French troops shot two unidentified men at Bangui airport on Thursday morning after the men opened fire on their positions from a pick-up truck, the French military command said Friday.
Bout 2,000 people have taken refuge at the airport, according to spokesperson Colonel Gilles Jarron.
"The operation has begun insofar as the French forces that were already present at Bangui airport with a mandate limited to protect that airport and our nationals last night started patrols in Bangui," Le Drian told RFI on Friday morning.
The CAR capital was calm on Thursday night, he said, adding that a company had arrived from Gabon and that a detachment of helicopters would arrive on Friday.
The French force is currently 650 strong and will be "doubled by the end of the week", Foreign Affairs Minister Laurent Fabius told France Info radio.

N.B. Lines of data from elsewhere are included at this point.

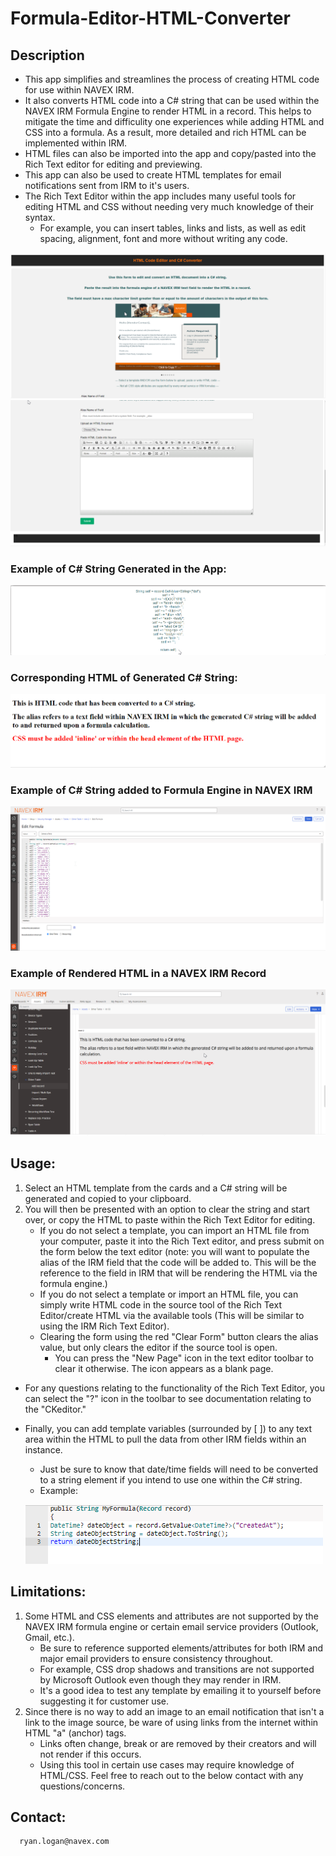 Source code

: # Formula-Editor-HTML-Converter

## Description 
- This app simplifies and streamlines the process of creating HTML code for use within NAVEX IRM. 
- It also converts HTML code into a C# string that can be used within the NAVEX IRM Formula Engine to render HTML in a record. This helps to mitigate the time and difficulity one experiences while adding HTML and CSS into a formula. As a result, more detailed and rich HTML can be implemented within IRM.
- HTML files can also be imported into the app and copy/pasted into the Rich Text editor for editing and previewing.
- This app can also be used to create HTML templates for email notifications sent from IRM to it's users. 
- The Rich Text Editor within the app includes many useful tools for editing HTML and CSS without needing very much knowledge of their syntax. 
    - For example, you can insert tables, links and lists, as well as edit spacing, alignment, font and more without writing any code.  

![App](/App%20Home%201.png)
![App Continued](/App%20Home%202.png) 

### Example of C# String Generated in the App:
![C# String Generated in App](/C%23%20String%20Generated%20by%20app.png)

### Corresponding HTML of Generated C# String:
![HTML Output](/HTML%20output.png) 

### Example of C# String added to Formula Engine in NAVEX IRM
![Converted C# in Formula Engine](/Converted%20C%23%20in%20Formula%20Engine.png) 

### Example of Rendered HTML in a NAVEX IRM Record
![HTML in IRM Record](/HTML%20in%20IRM%20record.png)

## Usage: 
1. Select an HTML template from the cards and a C# string will be generated and copied to your clipboard. 
2. You will then be presented with an option to clear the string and start over, or copy the HTML to paste within the Rich Text Editor for editing. 
    - If you do not select a template, you can import an HTML file from your computer, paste it into the Rich Text editor, and press submit on the form below the text editor (note: you will want to populate the alias of the IRM field that the code will be added to. This will be the reference to the field in IRM that will be rendering the HTML via the formula engine.) 
    - If you do not select a template or import an HTML file, you can simply write HTML code in the source tool of the Rich Text Editor/create HTML via the available tools (This will be similar to using the IRM Rich Text Editor). 
    - Clearing the form using the red "Clear Form" button clears the alias value, but only clears the editor if the source tool is open. 
        - You can press the "New Page" icon in the text editor toolbar to clear it otherwise. The icon appears as a blank page. 
- For any questions relating to the functionality of the Rich Text Editor, you can select the "?" icon in the toolbar to see documentation relating to the "CKeditor." 
- Finally, you can add template variables (surrounded by [ ]) to any text area within the HTML to pull the data from other IRM fields within an instance. 
    - Just be sure to know that date/time fields will need to be converted to a string element if you intend to use one within the C# string. 
    - Example: 

    ![Date/Time variable to String Variable Example](/date%20to%20string.png)

## Limitations:
1. Some HTML and CSS elements and attributes are not supported by the NAVEX IRM formula engine or certain email service providers (Outlook, Gmail, etc.). 
    - Be sure to reference supported elements/attributes for both IRM and major email providers to ensure consistency throughout. 
    - For example, CSS drop shadows and transitions are not supported by Microsoft Outlook even though they may render in IRM. 
    - It's a good idea to test any template by emailing it to yourself before suggesting it for customer use.
2. Since there is no way to add an image to an email notification that isn't a link to the image source, be ware of using links from the internet within HTML "a" (anchor) tags. 
    - Links often change, break or are removed by their creators and will not render if this occurs.
    - Using this tool in certain use cases may require knowledge of HTML/CSS. Feel free to reach out to the below contact with any questions/concerns.
## Contact:
      ryan.logan@navex.com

The intervention's aims are to establish "minimum security, allowing a humanitarian intervention to start", which will mean "making the streets safe, some principal itineraries that allow people to at least get to hospital", and allow "the African force to be in a position to assure the security of the country ahead of a political transition".
French President François Hollande on Thursday announced an "immediate" military intervention in the CAR, where hundreds of people have been killed as violence by rebel Seleka militias and anti-balaka armed groups takes on a Christian-Muslim sectarian aspect.
"We are on the brink of mass atrocities," French UN representative Gérard Araud told CNN.
Despite the fact that France is the CAR's former colonial ruler, "nobody can accuse us of having any economic interest", he said. "It is a humanitarian intervention."
Both Hollande and Le Drian insisted that the intevention will be short, between four and six months.
Its name has been chosen to stress that intention - it is called "Sangaris" after a small red African butterfly that has a 20-day life span.
The Misca African force will have 4,000 troops and has a 12-month mandate from the UN to "protect civilians, reestablish order and security and stabilise the country".